Instruction for the listing below: copy exactly, and only, the lines from the one holding "Few AWS services" through its last line, omitting any picture.

----

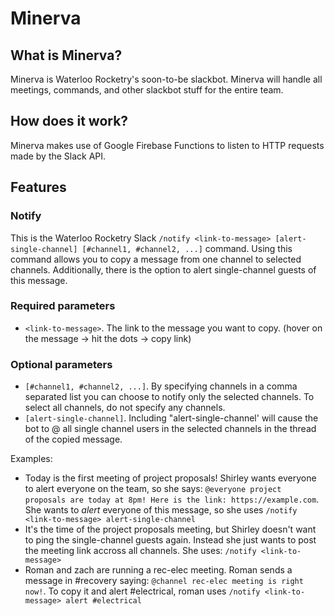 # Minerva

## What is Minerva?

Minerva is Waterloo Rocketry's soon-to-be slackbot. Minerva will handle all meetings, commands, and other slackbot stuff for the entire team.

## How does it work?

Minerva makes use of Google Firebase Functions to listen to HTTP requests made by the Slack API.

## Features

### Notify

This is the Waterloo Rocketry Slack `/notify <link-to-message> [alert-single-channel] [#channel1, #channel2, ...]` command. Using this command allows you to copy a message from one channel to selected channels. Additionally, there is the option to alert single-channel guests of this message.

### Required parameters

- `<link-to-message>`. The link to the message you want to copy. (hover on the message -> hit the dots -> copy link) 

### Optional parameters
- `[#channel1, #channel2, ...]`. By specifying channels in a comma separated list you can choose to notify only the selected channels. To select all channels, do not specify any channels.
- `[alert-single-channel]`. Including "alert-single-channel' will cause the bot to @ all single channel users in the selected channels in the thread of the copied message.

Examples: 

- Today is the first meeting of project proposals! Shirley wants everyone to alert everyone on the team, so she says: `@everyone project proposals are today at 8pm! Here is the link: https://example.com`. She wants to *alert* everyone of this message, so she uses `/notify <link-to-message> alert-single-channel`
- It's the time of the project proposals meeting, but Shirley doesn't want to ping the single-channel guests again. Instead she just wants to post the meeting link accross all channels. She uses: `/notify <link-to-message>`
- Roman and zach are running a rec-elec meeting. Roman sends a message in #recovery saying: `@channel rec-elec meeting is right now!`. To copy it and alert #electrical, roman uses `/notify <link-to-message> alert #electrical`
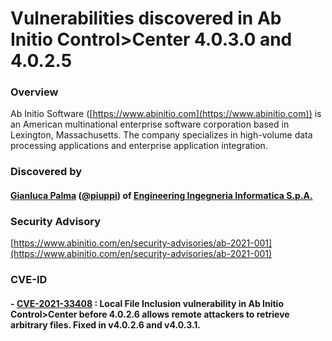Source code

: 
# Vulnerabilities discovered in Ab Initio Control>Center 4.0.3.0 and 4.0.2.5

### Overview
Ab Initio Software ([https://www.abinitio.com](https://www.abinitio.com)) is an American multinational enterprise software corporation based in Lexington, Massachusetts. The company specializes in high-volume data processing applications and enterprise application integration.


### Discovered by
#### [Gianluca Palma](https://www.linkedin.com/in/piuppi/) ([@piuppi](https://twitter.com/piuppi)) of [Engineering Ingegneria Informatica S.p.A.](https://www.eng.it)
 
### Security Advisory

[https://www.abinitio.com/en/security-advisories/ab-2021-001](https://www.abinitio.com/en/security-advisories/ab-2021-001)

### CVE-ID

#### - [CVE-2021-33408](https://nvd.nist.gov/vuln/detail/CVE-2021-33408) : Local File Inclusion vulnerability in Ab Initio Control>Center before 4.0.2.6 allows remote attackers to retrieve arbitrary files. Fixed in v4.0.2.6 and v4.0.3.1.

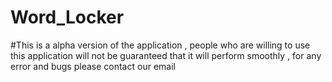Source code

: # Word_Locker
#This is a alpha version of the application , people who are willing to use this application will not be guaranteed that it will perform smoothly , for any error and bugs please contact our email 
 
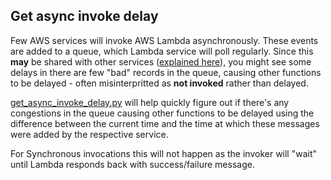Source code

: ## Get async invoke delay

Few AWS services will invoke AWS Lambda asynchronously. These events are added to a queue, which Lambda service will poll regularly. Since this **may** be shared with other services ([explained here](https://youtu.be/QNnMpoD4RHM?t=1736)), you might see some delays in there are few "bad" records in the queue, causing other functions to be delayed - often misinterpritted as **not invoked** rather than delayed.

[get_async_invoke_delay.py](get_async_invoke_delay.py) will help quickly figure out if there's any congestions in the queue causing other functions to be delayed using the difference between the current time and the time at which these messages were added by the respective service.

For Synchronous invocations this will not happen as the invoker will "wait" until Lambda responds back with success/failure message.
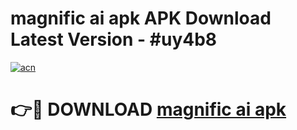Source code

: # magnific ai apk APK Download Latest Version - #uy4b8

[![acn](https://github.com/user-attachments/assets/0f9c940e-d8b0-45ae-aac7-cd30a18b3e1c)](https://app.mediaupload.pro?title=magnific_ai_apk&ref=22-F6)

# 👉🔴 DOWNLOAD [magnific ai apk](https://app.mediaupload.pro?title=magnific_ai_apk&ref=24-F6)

----

» **Result below**
Few AWS services will invoke AWS Lambda asynchronously. These events are added to a queue, which Lambda service will poll regularly. Since this **may** be shared with other services ([explained here](https://youtu.be/QNnMpoD4RHM?t=1736)), you might see some delays in there are few "bad" records in the queue, causing other functions to be delayed - often misinterpritted as **not invoked** rather than delayed.

[get_async_invoke_delay.py](get_async_invoke_delay.py) will help quickly figure out if there's any congestions in the queue causing other functions to be delayed using the difference between the current time and the time at which these messages were added by the respective service.

For Synchronous invocations this will not happen as the invoker will "wait" until Lambda responds back with success/failure message.
Source code

: # magnific ai apk APK Download Latest Version - #uy4b8

[![acn](https://github.com/user-attachments/assets/0f9c940e-d8b0-45ae-aac7-cd30a18b3e1c)](https://app.mediaupload.pro?title=magnific_ai_apk&ref=22-F6)

# 👉🔴 DOWNLOAD [magnific ai apk](https://app.mediaupload.pro?title=magnific_ai_apk&ref=24-F6)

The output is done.